As with all things in life, we adapt and grow with age. Religion is no different and many of us find that the beliefs of our childhood aren’t always the faith we hold onto as adults. I grew up as the son of a priest and attended church close to seven times weekly, and that wasn’t even including during Lent. It is needless to say that much of my upbringing caused most of my burnout on religion. The stringent life of a practicing Orthodox Christian in America definitely helped drive me to search for other faiths.
When I entered college in the year of 2000 I split my majors. One of my majors was religious studies and I used my newfound freedom and accessibility to other beliefs to broaden my own understanding of the world and the different religions in it. It was after actively seeking for a different answer that I found the answer. Orthodoxy was the only faith I would ever actively follow.

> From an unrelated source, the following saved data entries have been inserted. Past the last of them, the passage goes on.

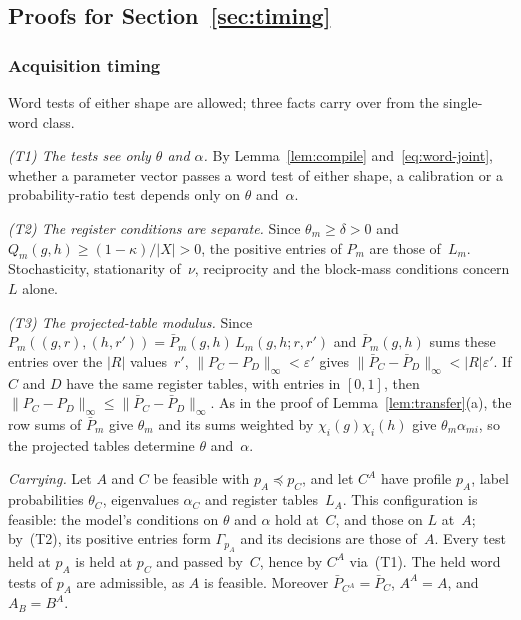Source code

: 
\subsection{Proofs for Section~\ref{sec:timing}}\label{app:timing-proofs}

\subsubsection{Acquisition timing}\label{app:acquisition-proofs}

Word tests of either shape are allowed; three facts carry over from the
single-word class.

\emph{(T1) The tests see only $\theta$ and $\alpha$.} By
Lemma~\ref{lem:compile} and~\eqref{eq:word-joint}, whether a parameter
vector passes a word test of either shape, a calibration or a
probability-ratio test depends only on $\theta$ and~$\alpha$.

\emph{(T2) The register conditions are separate.} Since $\theta_m\ge\delta>0$
and $Q_m(g,h)\ge(1-\kappa)/|X|>0$, the positive entries of $P_m$ are those
of~$L_m$. Stochasticity, stationarity of~$\nu$, reciprocity and the
block-mass conditions concern $L$ alone.

\emph{(T3) The projected-table modulus.} Since
$P_m((g,r),(h,r'))=\bar P_m(g,h)\,L_m(g,h;r,r')$ and $\bar P_m(g,h)$ sums
these entries over the $|R|$ values~$r'$,
$\|P_C-P_D\|_\infty<\varepsilon'$ gives
$\|\bar P_C-\bar P_D\|_\infty<|R|\varepsilon'$. If $C$ and $D$ have the same
register tables, with entries in $[0,1]$, then
$\|P_C-P_D\|_\infty\le\|\bar P_C-\bar P_D\|_\infty$. As in the proof of
Lemma~\ref{lem:transfer}(a), the row sums of $\bar P_m$ give $\theta_m$
and its sums weighted by $\chi_i(g)\chi_i(h)$ give $\theta_m\alpha_{mi}$,
so the projected tables determine $\theta$ and~$\alpha$.

\emph{Carrying.} Let $A$ and $C$ be feasible with $p_A\preceq p_C$, and
let $C^A$ have profile $p_A$, label probabilities $\theta_C$, eigenvalues
$\alpha_C$ and register tables~$L_A$. This configuration is feasible: the
model's conditions on $\theta$ and $\alpha$ hold at~$C$, and those on $L$
at~$A$; by~(T2), its positive entries form $\Gamma_{p_A}$ and its
decisions are those of~$A$. Every test held at $p_A$ is held at $p_C$ and
passed by~$C$, hence by $C^A$ via~(T1). The held word tests of $p_A$ are
admissible, as $A$ is feasible. Moreover $\bar P_{C^A}=\bar P_C$, $A^A=A$,
and $A_B=B^A$.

I am thirty-five now and have seen a little more of the world. I have seen what a hard-line stance looks like and I have also marveled at the overly liberal nature some humans take towards faith. A middle ground exists and that is what I now walk. By knowing my faith, I know myself.
I will always be an Orthodox Christian even if I don’t actively practice the faith. I also believe that people from any faith can enter heaven because I believe that the basis of a “good faith” are commonalities found in many different religions. That is because many different practices speak the same truth even if they name their god a different name. I recognize the elephant in the room and understand we may all be touching the same animal. That is the nature of perspective and living a singular life.
This weekend I attended a Catholic church for mass for the first time. My wife has wanted to attend church and the closest Orthodox Church is forty-five minutes away. She asked me if I would go to a non-denominational and I gave her a flat out “no.” I told her I would meet her in the middle and we could attend one of the numerous Catholic churches around our area, but I would not go to a non-denominational church or any protestant based religion. It has everything to do with my upbringing and the traditional faith I was brought up in. Some practices simply don’t feel like worshiping to me and that is the honest truth.
The old me wouldn’t have ever entered a Catholic church. The younger me would have sneered at myself in disdain and muttered “traitor.” That was the old me.
The older me, now, understands that we seek comfort where we can find it. I also understand that it isn’t always about me and I have a family to consider. So I put aside my pride this weekend and attended a church I never thought I would. Even though I have no desire to convert, it was different and an experience in itself. The good part is I felt God there.
At least he could truly be found in many places.